A-Drive, the Security Check’s New Toy

Meet the new gadget making its debut in the Judea and Samaria region: a remote-controlled car set to help vehicle security checks at crossings

Date: 11/01/2011, 6:23 PM     Author: Idan Seger, Bamahane magazine

The IDF (Zahal)’s new toy is no children’s game. This week, the A-Drive, a miniature, remote-controlled car assisting with security checks on vehicles, was put into use in battalions operating crossings. And this new device may be what stops the next terrorist attack.
The new robot is crash-resistant and is connected to five small cameras which photograph the underside of vehicles coming to the crossings. This allows for a full 360 degree check of the vehicles. The toy car can examine every point of a vehicle and alerts forces in case of suspicious movement.

The machine was developed by GOC Ground Forces and was recently tested in by the Taoz battalion of the Military Police, station at the Te’enim crossing of the Judea and Samaria region. The option for widespread use in all other crossings of the Judea and Samaria region is still being tested.

Battalions stationed in crossings say that the “A-Drive” is an efficient and quick solution to a security check weak point, which until this point had not been looked into. According to Commander of the Taoz battalion, Lt. Col. Erez Raban, the bottom parts of a vehicle are typically used to smuggle weaponry and other materials used in warfare. Sometimes even illegal immigrants can be found hiding in specially-designed compartments in the space between the car and road.

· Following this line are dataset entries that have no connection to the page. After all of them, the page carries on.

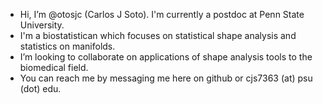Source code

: -   Hi, I’m @otosjc (Carlos J Soto). I'm currently a postdoc at Penn State University.
-   I'm a biostatistican which focuses on statistical shape analysis and statistics on manifolds.
-   I’m looking to collaborate on applications of shape analysis tools to the biomedical field.
-   You can reach me by messaging me here on github or cjs7363 (at) psu (dot) edu.

<!---
otosjc/otosjc is a ✨ special ✨ repository because its `README.md` (this file) appears on your GitHub profile.
You can click the Preview link to take a look at your changes.
--->
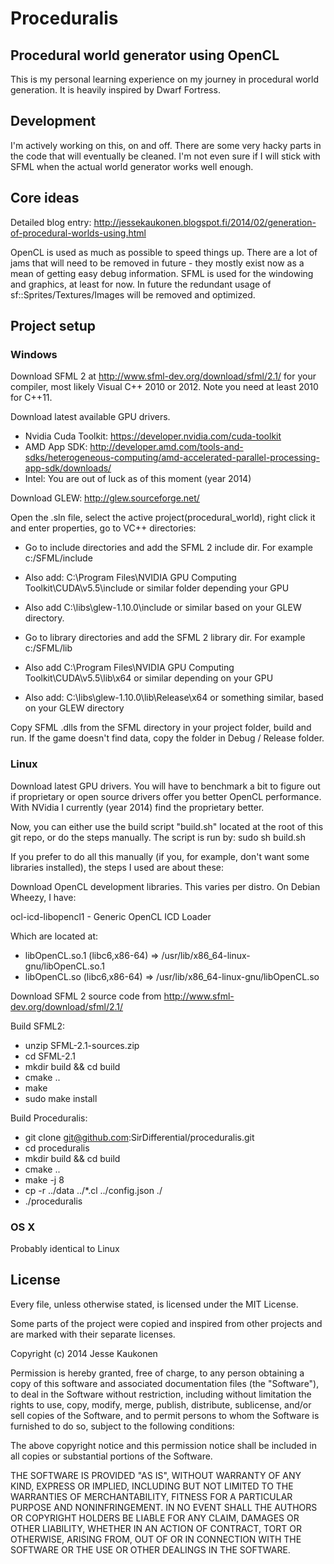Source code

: # Proceduralis
## Procedural world generator using OpenCL

This is my personal learning experience on my journey in procedural world generation. It is heavily inspired by Dwarf Fortress.

## Development

I'm actively working on this, on and off. There are some very hacky parts in the code that will eventually be cleaned. I'm not even sure if I will stick with SFML when the actual world generator works well enough.

## Core ideas

Detailed blog entry: http://jessekaukonen.blogspot.fi/2014/02/generation-of-procedural-worlds-using.html

OpenCL is used as much as possible to speed things up. There are a lot of jams that will need to be removed in future - they mostly exist now as a mean of getting easy debug information. SFML is used for the windowing and graphics, at least for now. In future the redundant usage of sf::Sprites/Textures/Images will be removed and optimized.

## Project setup

### Windows

Download SFML 2 at http://www.sfml-dev.org/download/sfml/2.1/ for your compiler, most likely Visual C++ 2010 or 2012. Note you need at least 2010 for C++11.

Download latest available GPU drivers.

* Nvidia Cuda Toolkit: https://developer.nvidia.com/cuda-toolkit
* AMD App SDK: http://developer.amd.com/tools-and-sdks/heterogeneous-computing/amd-accelerated-parallel-processing-app-sdk/downloads/
* Intel: You are out of luck as of this moment (year 2014) 

Download GLEW: http://glew.sourceforge.net/

Open the .sln file, select the active project(procedural_world), right click it and enter properties, go to VC++ directories:
* Go to include directories and add the SFML 2 include dir. For example c:/SFML/include
* Also add: C:\Program Files\NVIDIA GPU Computing Toolkit\CUDA\v5.5\include or similar folder depending your GPU
* Also add C:\libs\glew-1.10.0\include or similar based on your GLEW directory.

* Go to library directories and add the SFML 2 library dir. For example c:/SFML/lib
* Also add C:\Program Files\NVIDIA GPU Computing Toolkit\CUDA\v5.5\lib\x64 or similar depending on your GPU
* Also add: C:\libs\glew-1.10.0\lib\Release\x64 or something similar, based on your GLEW directory

Copy SFML .dlls from the SFML directory in your project folder, build and run. If the game doesn't find data, copy the folder in Debug / Release folder.

### Linux

Download latest GPU drivers. You will have to benchmark a bit to figure out if proprietary or open source drivers offer you better OpenCL performance. With NVidia I currently (year 2014) find the proprietary better.

Now, you can either use the build script "build.sh" located at the root of this git repo, or do the steps manually. The script is run by:
sudo sh build.sh

If you prefer to do all this manually (if you, for example, don't want some libraries installed), the steps I used are about these:

Download OpenCL development libraries. This varies per distro. On Debian Wheezy, I have:

ocl-icd-libopencl1 - Generic OpenCL ICD Loader

Which are located at:

* libOpenCL.so.1 (libc6,x86-64) => /usr/lib/x86_64-linux-gnu/libOpenCL.so.1
* libOpenCL.so (libc6,x86-64) => /usr/lib/x86_64-linux-gnu/libOpenCL.so

Download SFML 2 source code from http://www.sfml-dev.org/download/sfml/2.1/

Build SFML2:

* unzip  SFML-2.1-sources.zip
* cd SFML-2.1
* mkdir build && cd build
* cmake ..
* make
* sudo make install

Build Proceduralis:

* git clone git@github.com:SirDifferential/proceduralis.git
* cd proceduralis
* mkdir build && cd build
* cmake ..
* make -j 8
* cp -r ../data ../*.cl ../config.json ./
* ./proceduralis 

### OS X

Probably identical to Linux


## License

Every file, unless otherwise stated, is licensed under the MIT License.

Some parts of the project were copied and inspired from other projects and are marked with their separate licenses.

Copyright (c) 2014 Jesse Kaukonen

Permission is hereby granted, free of charge, to any person obtaining a copy
of this software and associated documentation files (the "Software"), to deal
in the Software without restriction, including without limitation the rights
to use, copy, modify, merge, publish, distribute, sublicense, and/or sell
copies of the Software, and to permit persons to whom the Software is
furnished to do so, subject to the following conditions:

The above copyright notice and this permission notice shall be included in
all copies or substantial portions of the Software.

THE SOFTWARE IS PROVIDED "AS IS", WITHOUT WARRANTY OF ANY KIND, EXPRESS OR
IMPLIED, INCLUDING BUT NOT LIMITED TO THE WARRANTIES OF MERCHANTABILITY,
FITNESS FOR A PARTICULAR PURPOSE AND NONINFRINGEMENT. IN NO EVENT SHALL THE
AUTHORS OR COPYRIGHT HOLDERS BE LIABLE FOR ANY CLAIM, DAMAGES OR OTHER
LIABILITY, WHETHER IN AN ACTION OF CONTRACT, TORT OR OTHERWISE, ARISING FROM,
OUT OF OR IN CONNECTION WITH THE SOFTWARE OR THE USE OR OTHER DEALINGS IN
THE SOFTWARE.
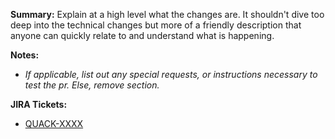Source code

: 
**Summary:**
Explain at a high level what the changes are. It shouldn't dive too
deep into the technical changes but more of a friendly description that anyone can quickly relate to and understand what is happening.

**Notes:**
- _If applicable, list out any special requests, or instructions necessary to test the pr. Else, remove section._

**JIRA Tickets:**
- [QUACK-XXXX](https://angieslist.atlassian.net/browse/QUACK-XXXX)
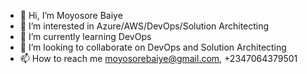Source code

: - 👋 Hi, I’m Moyosore Baiye
- 👀 I’m interested in Azure/AWS/DevOps/Solution Architecting
- 🌱 I’m currently learning DevOps
- 💞️ I’m looking to collaborate on DevOps and Solution Architecting
- 📫 How to reach me moyosorebaiye@gmail.com, +2347064379501

<!---
mbaiye/mbaiye is a ✨ special ✨ repository because its `README.md` (this file) appears on your GitHub profile.
You can click the Preview link to take a look at your changes.
--->
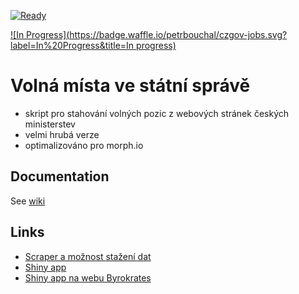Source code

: [![Ready](https://badge.waffle.io/petrbouchal/czgov-jobs.svg?label=ready&title=Ready)](http://waffle.io/petrbouchal/czgov-jobs)

[![In Progress](https://badge.waffle.io/petrbouchal/czgov-jobs.svg?label=In%20Progress&title=In progress)](http://waffle.io/petrbouchal/czgov-jobs)

# Volná místa ve státní správě

- skript pro stahování volných pozic z webových stránek českých ministerstev
- velmi hrubá verze
- optimalizováno pro morph.io

## Documentation

See [wiki](https://github.com/petrbouchal/czgov-jobs/wiki/)

## Links

- [Scraper a možnost stažení dat](https://morph.io/petrbouchal/GovJobsCZ)
- [Shiny app](http://petrbouchal.shinyapps.io/czjobs)
- [Shiny app na webu Byrokrates](http://byrokrates.cz/praceprostat)




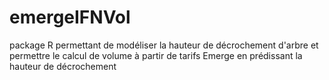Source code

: # emergeIFNVol
package R permettant de modéliser la hauteur de décrochement d'arbre et permettre le calcul de volume à partir de tarifs Emerge en prédissant la hauteur de décrochement

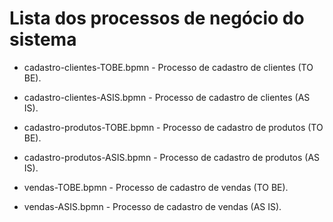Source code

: # Lista dos processos de negócio do sistema

* cadastro-clientes-TOBE.bpmn - Processo de cadastro de clientes (TO BE).
* cadastro-clientes-ASIS.bpmn - Processo de cadastro de clientes (AS IS).


* cadastro-produtos-TOBE.bpmn - Processo de cadastro de produtos (TO BE).
* cadastro-produtos-ASIS.bpmn - Processo de cadastro de produtos (AS IS).


* vendas-TOBE.bpmn - Processo de cadastro de vendas (TO BE).
* vendas-ASIS.bpmn - Processo de cadastro de vendas (AS IS).
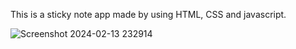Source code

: This is a sticky note app made by using HTML, CSS and javascript.


![Screenshot 2024-02-13 232914](https://github.com/Priyapandeyyy/Sticky-Notes/assets/132647631/daccaa0a-566c-45d3-bc7b-ff6824e8302a)
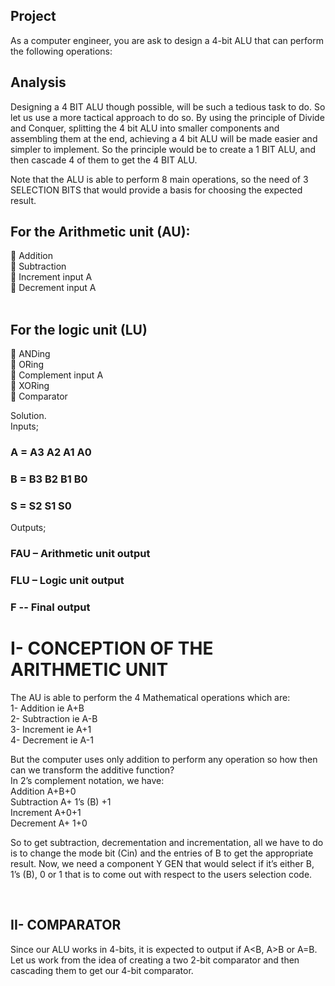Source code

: ## Project 
As a computer engineer, you are ask to design a 4-bit ALU that can perform the following
operations:
<br>

## Analysis

Designing a 4 BIT ALU though possible, will be such a tedious task to do. So let us use a
more tactical approach to do so. By using the principle of Divide and Conquer, splitting the 4 bit
ALU into smaller components and assembling them at the end, achieving a 4 bit ALU will be made
easier and simpler to implement. So the principle would be to create a 1 BIT ALU, and then cascade
4 of them to get the 4 BIT ALU.
<br>

Note that the ALU is able to perform 8 main operations, so the need of 3 SELECTION BITS that
would provide a basis for choosing the expected result.
<br>

## For the Arithmetic unit (AU): <br>
 Addition<br>
 Subtraction<br>
 Increment input A<br>
 Decrement input A<br>
<br>

## For the logic unit (LU)<br>
 ANDing<br>
 ORing<br>
 Complement input A<br>
 XORing<br>
 Comparator<br>

Solution. <br>
Inputs;
### A = A3 A2 A1 A0 <br>
### B = B3 B2 B1 B0<br>
### S = S2 S1 S0<br>
Outputs;<br>

### FAU – Arithmetic unit output<br>
### FLU – Logic unit output<br>
### F -- Final output<br>

# I- CONCEPTION OF THE ARITHMETIC UNIT
The AU is able to perform the 4 Mathematical operations which are:<br>
1- Addition ie A+B<br>
2- Subtraction ie A-B<br>
3- Increment ie A+1<br>
4- Decrement ie A-1<br>

But the computer uses only addition to perform any operation so how then
can we transform the additive function?<br>
In 2’s complement notation, we have: <br>
Addition A+B+0<br>
Subtraction A+ 1’s (B) +1<br>
Increment A+0+1<br>
Decrement A+ 1+0<br>


So to get subtraction, decrementation and incrementation, all we have to do is to change
the mode bit (Cin) and the entries of B to get the appropriate result.
Now, we need a component Y GEN that would select if it’s either B, 1’s (B), 0 or 1 that is to
come out with respect to the users selection code.

<br>


## II- COMPARATOR
Since our ALU works in 4-bits, it is expected to output if A<B, A>B or A=B. Let us work
from the idea of creating a two 2-bit comparator and then cascading them to get our 4-bit
comparator.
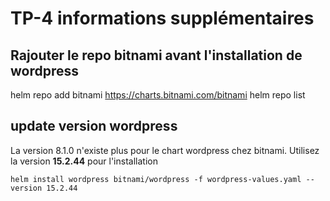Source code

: # TP-4 informations supplémentaires

## Rajouter le repo bitnami avant l'installation de wordpress

helm repo add bitnami <https://charts.bitnami.com/bitnami>
helm repo list

## update version wordpress

La version 8.1.0 n'existe plus pour le chart wordpress chez bitnami. Utilisez la version **15.2.44** pour l'installation

`
helm install wordpress bitnami/wordpress -f wordpress-values.yaml --version 15.2.44
`
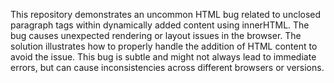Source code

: This repository demonstrates an uncommon HTML bug related to unclosed paragraph tags within dynamically added content using innerHTML. The bug causes unexpected rendering or layout issues in the browser. The solution illustrates how to properly handle the addition of HTML content to avoid the issue.  This bug is subtle and might not always lead to immediate errors, but can cause inconsistencies across different browsers or versions.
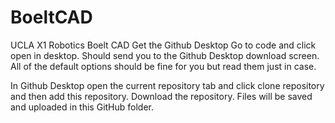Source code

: # BoeltCAD
UCLA X1 Robotics Boelt CAD
Get the Github Desktop
Go to code and click open in desktop. Should send you to the Github Desktop download screen.
All of the default options should be fine for you but read them just in case.



In Github Desktop open the current repository tab and click clone repository and then add this repository. 
Download the repository. Files will be saved and uploaded in this GitHub folder.
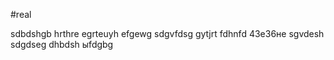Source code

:#real

sdbdshgb
hrthre
egrteuyh
efgewg
sdgvfdsg
gytjrt
fdhnfd
43е36не
sgvdesh
sdgdseg
dhbdsh
ыfdgbg
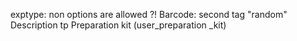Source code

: exptype: non options are allowed ?!
Barcode: second tag "random"
Description tp Preparation kit (user_preparation _kit)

As of today, Taoz battalion soldiers are stationed in 34 crossings in the Judea and Samaria region, some of which do not include inspection holes to check the undersides of vehicles. Even at crossings that have inspection holes, their inspection isn’t done too frequently because it causes traffic jams and risks the lives of the soldiers checking the bottom area of the car. However, the soldiers from the battalion hope that the new robot will significantly improve the ability.

“A lot of the times when there is no real danger, we don’t take the vehicle to be checked in the inspection hole,” says Lt. Col. Raban. “With the new robot, we can perform example inspections that will intimidate those wanting to smuggle weapons, etc. It’s likely that the number of smuggling incidents discovered will rise because of it.”